Tout d’abord, à travers la consultation de la revue Le Brigand nous avons retenu un article où le missionnaire Joseph-Louis Lavoie nous décrit le savoir-faire culinaire des Chinois qu’on qualifie de savoureux et d’abondant :

Les ménagères préparent d’autres monceaux de victuailles, toute plus appétissantes les-unes que les-autres : vermicelles déconcertants, herbages inouïs hachés et pilés, haricots de tous noms, de toutes couleurs, de toutes grosseurs, de toutes formes ; les cruches s’emplissent d’eau-de-vie de sorgho ou de riz ; les desserts, sucreries multiples, torsades de pâtes, galettes, nougats, débordent des corbeilles d’osier. On aura des provisions toutes cuites pour au moins quinze jours. L’abondance est assurée pour le temps des fêtes : moins assurée peut-être vers la fin, la fraîcheur de tous ces mets cuisinés longtemps à l’avance. [18]

À travers cet extrait, le Père J.L Lavoie nous informe explicitement de l’allure des préparatifs d’un repas festif. Le repas en question est en lien avec l’approche du Nouvel An chinois. Pour les Chinois, le Nouvel An est un moment clé où manger se doit d’être abondant. Nous le savons, la nouvelle année n’est jamais célébrée à une date fixe. Il est intéressant de souligner que le passage de l’année 1930 à l’année 1931 s’effectue dans la nuit du 16 février et que dès le 6 février - date à laquelle le Père Lavoie écrit cette nouvelle – nous nous rendons compte que les préparatifs sont déjà commencés. Puisqu’il s’agit de la première fois où les missionnaires québécois participent à la célébration du Nouvel An chinois, il est valable de se questionner à savoir si cette manière de procéder est la même chaque année. Une étude comparative vis-à-vis d’autres villes chinoises serait également intéressante.

De plus, le Père Lavoie fait mention de l’usage de certains aliments, épices, sauces, plantes, fruits et mode de cuisson. Lavoie énumère même ce qu’on a acheté lors des emplettes : « - Viande, poisson, noix, jujubes, piment, badiane, oignon, ail, gingembre […] »[19]. Ceci nous informe au minimum sur les aliments utilisés par les Chinois de Süchow lors du repas du Nouvel An 1930-1931. Les jésuites sont bavards sur les pratiques alimentaires durant cette célébration. En effet, dans les écrits du Père Renaud, ce dernier émet des constatations semblables à celles que fait le Père J.L. Lavoie. Pour sa part, le Père Renaud rajoute que le repas est pour les Chinois un moment de rassemblement et qu’il s’agit d’un aspect incontournable de la sociabilité chinoise. En ce sens, il insiste sur le fait qu’un repas est généralement au centre de toutes occasions. De plus, le Père Renaud reconnaît que les Chinois maîtrisent très bien les subtilités gastronomiques : « […] les Chinois ont le sens de la cuisine, le goût des mets fins, des sauces à saveur délicate et compliquée. […] Leur vie sociale se manifeste surtout autour d’une table savamment garnie : noces, funérailles, amitié, affaires, procès, chicanes, contrats, réparations d’honneur, tout commence ou se termine autour d’un banquet »[20].

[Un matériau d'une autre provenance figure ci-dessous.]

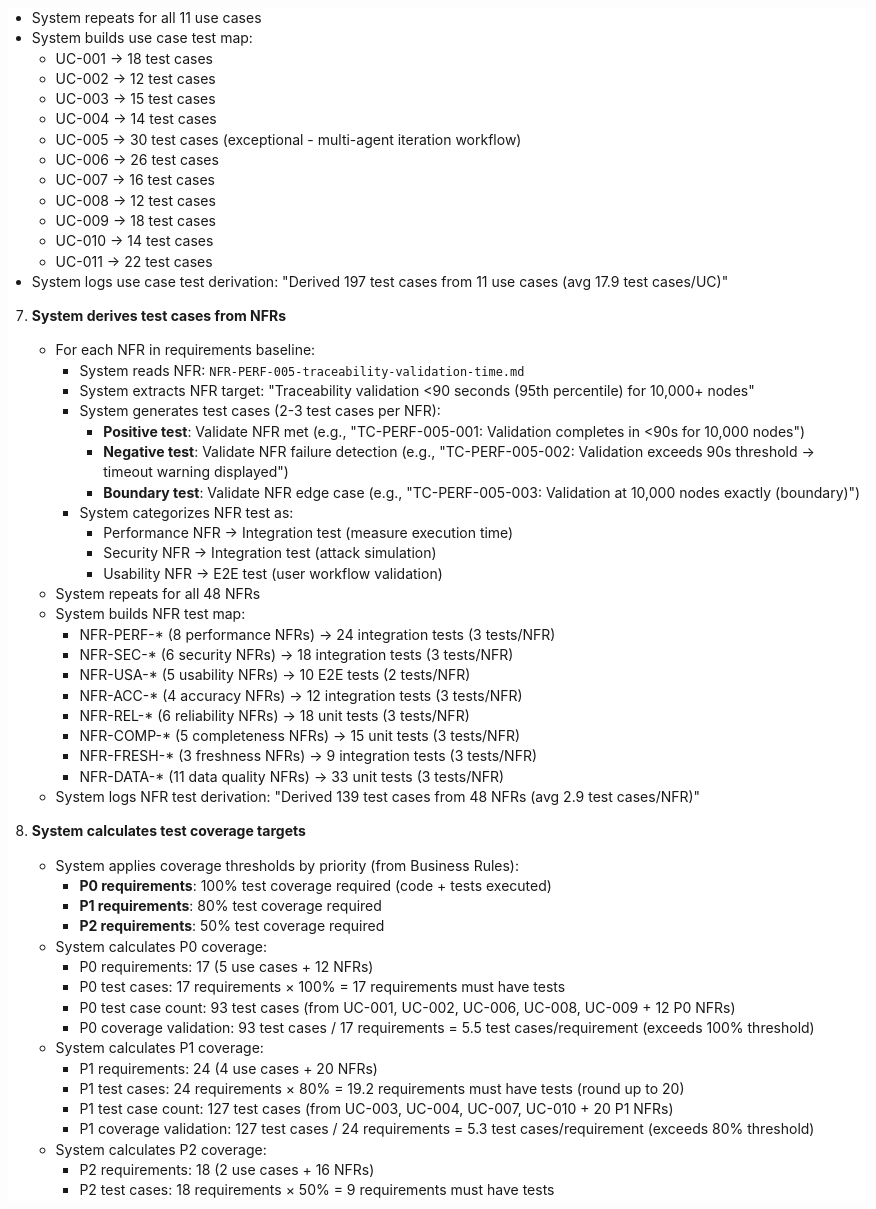    - System repeats for all 11 use cases
   - System builds use case test map:
     - UC-001 → 18 test cases
     - UC-002 → 12 test cases
     - UC-003 → 15 test cases
     - UC-004 → 14 test cases
     - UC-005 → 30 test cases (exceptional - multi-agent iteration workflow)
     - UC-006 → 26 test cases
     - UC-007 → 16 test cases
     - UC-008 → 12 test cases
     - UC-009 → 18 test cases
     - UC-010 → 14 test cases
     - UC-011 → 22 test cases
   - System logs use case test derivation: "Derived 197 test cases from 11 use cases (avg 17.9 test cases/UC)"

7. **System derives test cases from NFRs**
   - For each NFR in requirements baseline:
     - System reads NFR: `NFR-PERF-005-traceability-validation-time.md`
     - System extracts NFR target: "Traceability validation <90 seconds (95th percentile) for 10,000+ nodes"
     - System generates test cases (2-3 test cases per NFR):
       - **Positive test**: Validate NFR met (e.g., "TC-PERF-005-001: Validation completes in <90s for 10,000 nodes")
       - **Negative test**: Validate NFR failure detection (e.g., "TC-PERF-005-002: Validation exceeds 90s threshold → timeout warning displayed")
       - **Boundary test**: Validate NFR edge case (e.g., "TC-PERF-005-003: Validation at 10,000 nodes exactly (boundary)")
     - System categorizes NFR test as:
       - Performance NFR → Integration test (measure execution time)
       - Security NFR → Integration test (attack simulation)
       - Usability NFR → E2E test (user workflow validation)
   - System repeats for all 48 NFRs
   - System builds NFR test map:
     - NFR-PERF-* (8 performance NFRs) → 24 integration tests (3 tests/NFR)
     - NFR-SEC-* (6 security NFRs) → 18 integration tests (3 tests/NFR)
     - NFR-USA-* (5 usability NFRs) → 10 E2E tests (2 tests/NFR)
     - NFR-ACC-* (4 accuracy NFRs) → 12 integration tests (3 tests/NFR)
     - NFR-REL-* (6 reliability NFRs) → 18 unit tests (3 tests/NFR)
     - NFR-COMP-* (5 completeness NFRs) → 15 unit tests (3 tests/NFR)
     - NFR-FRESH-* (3 freshness NFRs) → 9 integration tests (3 tests/NFR)
     - NFR-DATA-* (11 data quality NFRs) → 33 unit tests (3 tests/NFR)
   - System logs NFR test derivation: "Derived 139 test cases from 48 NFRs (avg 2.9 test cases/NFR)"

8. **System calculates test coverage targets**
   - System applies coverage thresholds by priority (from Business Rules):
     - **P0 requirements**: 100% test coverage required (code + tests executed)
     - **P1 requirements**: 80% test coverage required
     - **P2 requirements**: 50% test coverage required
   - System calculates P0 coverage:
     - P0 requirements: 17 (5 use cases + 12 NFRs)
     - P0 test cases: 17 requirements × 100% = 17 requirements must have tests
     - P0 test case count: 93 test cases (from UC-001, UC-002, UC-006, UC-008, UC-009 + 12 P0 NFRs)
     - P0 coverage validation: 93 test cases / 17 requirements = 5.5 test cases/requirement (exceeds 100% threshold)
   - System calculates P1 coverage:
     - P1 requirements: 24 (4 use cases + 20 NFRs)
     - P1 test cases: 24 requirements × 80% = 19.2 requirements must have tests (round up to 20)
     - P1 test case count: 127 test cases (from UC-003, UC-004, UC-007, UC-010 + 20 P1 NFRs)
     - P1 coverage validation: 127 test cases / 24 requirements = 5.3 test cases/requirement (exceeds 80% threshold)
   - System calculates P2 coverage:
     - P2 requirements: 18 (2 use cases + 16 NFRs)
     - P2 test cases: 18 requirements × 50% = 9 requirements must have tests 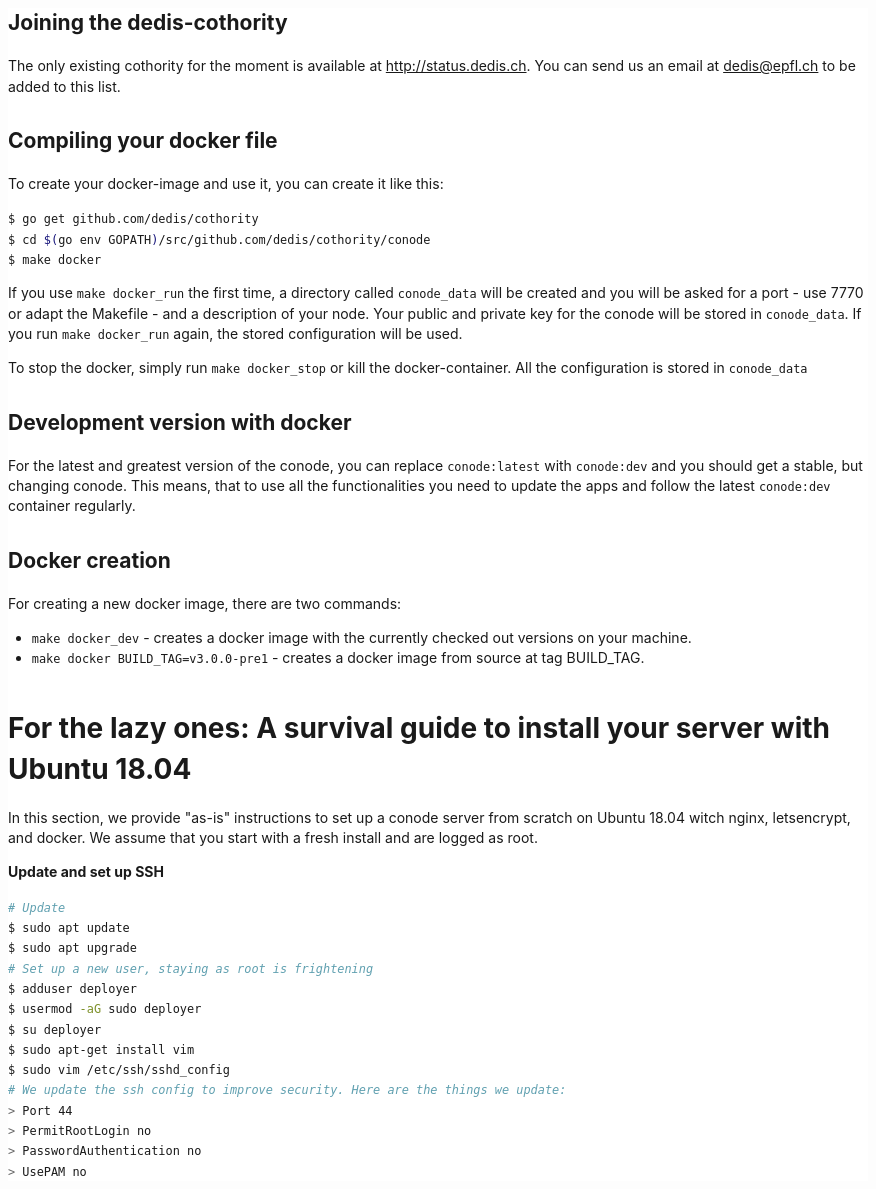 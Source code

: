 ## Joining the dedis-cothority

The only existing cothority for the moment is available at
http://status.dedis.ch. You can send us an email at dedis@epfl.ch to be added to
this list.

## Compiling your docker file

To create your docker-image and use it, you can create it like this:

```bash
$ go get github.com/dedis/cothority
$ cd $(go env GOPATH)/src/github.com/dedis/cothority/conode
$ make docker
```

If you use `make docker_run` the first time, a directory called `conode_data`
will be created and you will be asked for a port - use 7770 or adapt the
Makefile - and a description of your node. Your public and private key for the
conode will be stored in `conode_data`. If you run `make docker_run` again, the
stored configuration will be used.

To stop the docker, simply run `make docker_stop` or kill the docker-container.
All the configuration is stored in `conode_data`

## Development version with docker

For the latest and greatest version of the conode, you can replace
`conode:latest` with `conode:dev` and you should get a stable, but changing
conode. This means, that to use all the functionalities you need to update the
apps and follow the latest `conode:dev` container regularly.

## Docker creation

For creating a new docker image, there are two commands:

* `make docker_dev` - creates a docker image with the currently checked out
  versions on your machine.
* `make docker BUILD_TAG=v3.0.0-pre1` - creates a docker image from source at tag
BUILD_TAG.

# For the lazy ones: A survival guide to install your server with Ubuntu 18.04

In this section, we provide "as-is" instructions to set up a conode server from
scratch on Ubuntu 18.04 witch nginx, letsencrypt, and docker. We assume that you
start with a fresh install and are logged as root.

**Update and set up SSH**

```bash
# Update
$ sudo apt update
$ sudo apt upgrade
# Set up a new user, staying as root is frightening
$ adduser deployer
$ usermod -aG sudo deployer
$ su deployer
$ sudo apt-get install vim
$ sudo vim /etc/ssh/sshd_config
# We update the ssh config to improve security. Here are the things we update:
> Port 44
> PermitRootLogin no
> PasswordAuthentication no
> UsePAM no
```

Bien que les moments festifs soient accompagnés de repas abondants, copieux et savoureux, il faut dire que la plupart du temps, les missionnaires laissent prétendre que les Chinois sont contraints de s’alimenter en fonction de leurs récoltes. En moyenne, les familles paysannes de la région de Süchow possèdent une terre de trois acres[21]. Nous savons que ces récoltes ne sont pas des plus abondantes. En effet, le Père Renaud nous indique qu’en dehors de toutes célébrations, les Chinois sont contraints de se nourrir à partir de ce qu’ils parviennent à produire et ne fréquentent pas régulièrement les emplettes comme on a l’habitude de faire lors des fêtes importantes. Faire les emplettes nécessite une somme d’argent que ces derniers préfèrent plutôt économiser. De plus, le Père Renaud nous indique que les Chinois de Süchow mangent généralement deux repas par jour. Ces repas sont généralement constitués de légumes et de quelques variétés de pains. Pour reprendre les mots du Père Renaud :

Le menu biquotidien de 90 % de la population, trois cents jours par an, est extrêmement maigre : petits pains cuits à la vapeur, - pains de froment chez les riches, de froment mêlé de féculents moins raffinés, maïs sorgho, chez les autres, - crêpes sèches, vermicelle bouilli de millet ou de sorgho, taro bouilli, quelques légumes frais ou salés, une goutte de sauce piquante, une bouchée de viande ou de poisson de temps en temps […] on se rationne en proportion des réserves sur lesquelles on doit vivre jusqu’au prochain blé. [22]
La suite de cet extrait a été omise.